I have seen some developers place a return at the end of their JavaScript functions like this:
$(".items").each(function(){
mthis = $(this);
var xposition = some .x() position value;
if(xposition < 0){
mthis.remove();
return;
}
});
Is having a return even necessary? I know that return false cancels out of a loop early and I know that return x, returns a value, but having just return??? What does that mean?
Sorry - I forgot to put an end } at the very end of the code. the return is in the if conditional.
New Update - just discovered that the intent of the loop was to cancel out the nth .item that entered the loop. so return false is my replacement for a simple return; (which means undefined anyway). Thanks everyone for the help!
Having return with not proceeding it at the end of the function doesn't really do anything. Returning "this" however allows for method chaining.
Your example is specific for how jQuery.each handles the return values from a loop function. From the docs:
We can break the $.each() loop at a particular iteration by making the
callback function return false. Returning non-false is the same as a
continue statement in a for loop; it will skip immediately to the next
iteration.
So there you have it, returning anything else than false makes no difference, it will just move on to the next iteration. false, however, breaks the loop.
Note that return; is exactly the same as return undefined;.
It's just a way to end the function execution without necessarily having to choose a proper return value. At the end of the function it really doesn't make a difference.
The behaviour of return; anywhere in your function is exactly the same as when the code reaches the end of your function, the caller receives undefined.
In that code it's used together with a condition.
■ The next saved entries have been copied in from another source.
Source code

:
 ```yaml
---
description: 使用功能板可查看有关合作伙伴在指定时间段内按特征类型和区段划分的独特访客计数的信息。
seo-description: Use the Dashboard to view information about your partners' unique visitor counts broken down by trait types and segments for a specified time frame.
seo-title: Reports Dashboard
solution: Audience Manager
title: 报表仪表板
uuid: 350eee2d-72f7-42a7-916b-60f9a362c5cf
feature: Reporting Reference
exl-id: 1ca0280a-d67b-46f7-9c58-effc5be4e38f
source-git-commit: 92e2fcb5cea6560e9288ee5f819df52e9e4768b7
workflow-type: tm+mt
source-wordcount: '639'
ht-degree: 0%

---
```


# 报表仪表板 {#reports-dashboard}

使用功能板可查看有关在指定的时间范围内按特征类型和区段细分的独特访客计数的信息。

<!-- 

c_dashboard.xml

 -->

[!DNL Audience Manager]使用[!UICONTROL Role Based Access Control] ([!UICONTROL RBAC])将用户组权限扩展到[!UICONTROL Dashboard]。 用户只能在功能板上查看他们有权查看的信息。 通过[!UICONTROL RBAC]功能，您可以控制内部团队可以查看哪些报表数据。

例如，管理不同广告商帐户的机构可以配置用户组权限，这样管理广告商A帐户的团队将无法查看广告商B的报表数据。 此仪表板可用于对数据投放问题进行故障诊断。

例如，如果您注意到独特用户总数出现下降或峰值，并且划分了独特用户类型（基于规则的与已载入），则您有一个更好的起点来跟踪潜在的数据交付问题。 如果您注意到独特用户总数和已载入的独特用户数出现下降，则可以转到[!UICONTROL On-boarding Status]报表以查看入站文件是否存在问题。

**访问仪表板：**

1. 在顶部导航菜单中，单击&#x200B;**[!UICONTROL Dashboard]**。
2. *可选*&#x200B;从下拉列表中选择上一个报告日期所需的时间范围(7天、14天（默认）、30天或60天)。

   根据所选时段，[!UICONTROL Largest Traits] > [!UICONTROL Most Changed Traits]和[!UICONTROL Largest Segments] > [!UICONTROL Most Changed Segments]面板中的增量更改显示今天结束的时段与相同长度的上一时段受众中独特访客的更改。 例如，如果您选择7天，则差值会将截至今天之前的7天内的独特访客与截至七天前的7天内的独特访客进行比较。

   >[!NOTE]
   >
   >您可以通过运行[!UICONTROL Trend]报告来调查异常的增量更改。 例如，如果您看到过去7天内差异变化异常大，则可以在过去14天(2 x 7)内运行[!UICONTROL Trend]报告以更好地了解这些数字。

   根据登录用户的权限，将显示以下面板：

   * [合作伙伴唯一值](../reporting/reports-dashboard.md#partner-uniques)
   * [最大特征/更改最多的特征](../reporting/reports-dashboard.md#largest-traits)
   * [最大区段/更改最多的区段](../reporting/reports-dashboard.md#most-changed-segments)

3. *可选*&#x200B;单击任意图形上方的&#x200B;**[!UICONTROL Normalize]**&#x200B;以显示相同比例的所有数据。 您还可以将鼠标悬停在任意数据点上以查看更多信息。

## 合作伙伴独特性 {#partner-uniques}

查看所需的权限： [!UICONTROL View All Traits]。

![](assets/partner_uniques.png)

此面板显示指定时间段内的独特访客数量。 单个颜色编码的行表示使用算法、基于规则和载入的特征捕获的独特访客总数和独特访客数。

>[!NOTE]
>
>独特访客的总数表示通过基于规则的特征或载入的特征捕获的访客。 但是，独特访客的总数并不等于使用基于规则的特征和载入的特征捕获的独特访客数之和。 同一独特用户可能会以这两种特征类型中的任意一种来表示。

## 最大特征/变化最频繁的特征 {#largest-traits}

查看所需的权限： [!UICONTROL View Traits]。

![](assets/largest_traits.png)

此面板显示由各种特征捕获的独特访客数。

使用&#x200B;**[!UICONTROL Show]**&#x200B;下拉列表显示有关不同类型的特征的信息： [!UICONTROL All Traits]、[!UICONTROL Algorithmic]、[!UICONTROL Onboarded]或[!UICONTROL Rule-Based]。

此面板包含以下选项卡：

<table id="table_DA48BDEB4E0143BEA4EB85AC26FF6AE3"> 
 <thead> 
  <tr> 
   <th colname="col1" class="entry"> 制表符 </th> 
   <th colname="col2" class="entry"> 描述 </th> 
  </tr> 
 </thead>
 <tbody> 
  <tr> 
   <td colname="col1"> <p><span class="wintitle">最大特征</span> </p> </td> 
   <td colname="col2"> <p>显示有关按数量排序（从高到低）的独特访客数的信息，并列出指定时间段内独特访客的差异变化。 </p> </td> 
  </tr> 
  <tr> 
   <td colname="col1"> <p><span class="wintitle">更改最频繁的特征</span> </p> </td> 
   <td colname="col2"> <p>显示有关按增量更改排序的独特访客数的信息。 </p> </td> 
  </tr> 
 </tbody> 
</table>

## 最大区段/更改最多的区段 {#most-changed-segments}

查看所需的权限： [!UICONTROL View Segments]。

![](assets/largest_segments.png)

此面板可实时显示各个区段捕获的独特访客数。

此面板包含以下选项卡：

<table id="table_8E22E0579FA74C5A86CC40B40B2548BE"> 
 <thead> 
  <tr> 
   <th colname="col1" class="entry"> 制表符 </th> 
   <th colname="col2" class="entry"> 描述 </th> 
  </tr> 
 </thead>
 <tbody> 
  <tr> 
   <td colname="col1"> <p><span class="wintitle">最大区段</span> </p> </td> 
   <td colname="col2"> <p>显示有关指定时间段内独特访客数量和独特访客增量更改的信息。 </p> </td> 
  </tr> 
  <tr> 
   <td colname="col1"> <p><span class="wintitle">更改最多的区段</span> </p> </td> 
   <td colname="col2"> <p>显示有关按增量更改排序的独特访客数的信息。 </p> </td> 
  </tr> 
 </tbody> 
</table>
I would have to assume that you didn't show the full code.
This method is used often to jump to the end of the function when a pre-condition is not met as it might be more readable than five indentations, each with another condition.
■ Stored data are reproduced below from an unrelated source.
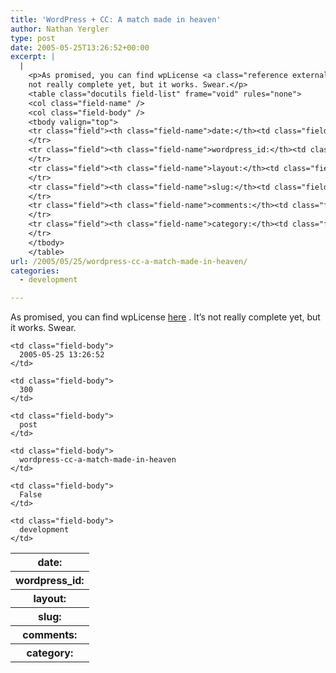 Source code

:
 ```yaml
---
title: 'WordPress + CC: A match made in heaven'
author: Nathan Yergler
type: post
date: 2005-05-25T13:26:52+00:00
excerpt: |
  |
    <p>As promised, you can find wpLicense <a class="reference external" href="/projects/wplicense">here</a>. It’s
    not really complete yet, but it works. Swear.</p>
    <table class="docutils field-list" frame="void" rules="none">
    <col class="field-name" />
    <col class="field-body" />
    <tbody valign="top">
    <tr class="field"><th class="field-name">date:</th><td class="field-body">2005-05-25 13:26:52</td>
    </tr>
    <tr class="field"><th class="field-name">wordpress_id:</th><td class="field-body">300</td>
    </tr>
    <tr class="field"><th class="field-name">layout:</th><td class="field-body">post</td>
    </tr>
    <tr class="field"><th class="field-name">slug:</th><td class="field-body">wordpress-cc-a-match-made-in-heaven</td>
    </tr>
    <tr class="field"><th class="field-name">comments:</th><td class="field-body">False</td>
    </tr>
    <tr class="field"><th class="field-name">category:</th><td class="field-body">development</td>
    </tr>
    </tbody>
    </table>
url: /2005/05/25/wordpress-cc-a-match-made-in-heaven/
categories:
  - development

---
```

As promised, you can find wpLicense [here][1] . It’s not really complete yet, but it works. Swear.

<table class="docutils field-list" frame="void" rules="none">
  <col class="field-name" /> <col class="field-body" /> <tr class="field">
    <th class="field-name">
      date:
    </th>

    <td class="field-body">
      2005-05-25 13:26:52
    </td>
  </tr>

  <tr class="field">
    <th class="field-name">
      wordpress_id:
    </th>

    <td class="field-body">
      300
    </td>
  </tr>

  <tr class="field">
    <th class="field-name">
      layout:
    </th>

    <td class="field-body">
      post
    </td>
  </tr>

  <tr class="field">
    <th class="field-name">
      slug:
    </th>

    <td class="field-body">
      wordpress-cc-a-match-made-in-heaven
    </td>
  </tr>

  <tr class="field">
    <th class="field-name">
      comments:
    </th>

    <td class="field-body">
      False
    </td>
  </tr>

  <tr class="field">
    <th class="field-name">
      category:
    </th>

    <td class="field-body">
      development
    </td>
  </tr>
</table>

 [1]: /projects/wplicense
The problem is that your opening and closing { } braces don't line up, so depending on which is correct, this will perform differently. If the closing brace for the if is after the return, then this will act like a continue in a regular for loop.
$(".items").each(function(){
mthis = $(this);
var xposition = some .x() position value;
if (xposition < 0) {
mthis.remove();
return;
}
}
As it turns out, a continue at the end of a for loop is also implicit, so this doesn't really serve a purpose.
Of course, if you're question is more theoretical, the answer is that generally it doesn't make a difference:
function doSomething() {
alert("Hello, world");
return; //purely a matter of preference
}
Here, the method would implicitly return even without the direct invocation of return by virtue of being at the end of the code-block; in some cases it can be useful just as an indicator that you are at the end of the function, particular if there was a lot of nesting. If not at the bottom, it definitely makes a difference, since nothing after the return; will be executed. Otherwise the difference is purely stylistic. Saves you a few characters to leave it out of course!
Just like return false, it'll cancel out of the block (in this case, the function) early. The return value will be undefined.
At the end of a function, it's equivalent to not using a return statement at all, but your example doesn't look like the end of a function to me.
EDIT: Just to make it a bit clearer: This particular return statement is at the end of the surrounding if clause, not the function as a whole. In other words, the condition of the if clause specifies a situation in which the function should terminate mid-way.
EDIT 2: By "the function", I refer to the inner, anonymous function. return;, being equivalent to return undefined;, will indeed cause jQuery.each() to move on to the next item. (Also, it seems that I was mistaken about there being more code in the function; given the OP's edit to the code sample, it really does look like a pointless return statement.)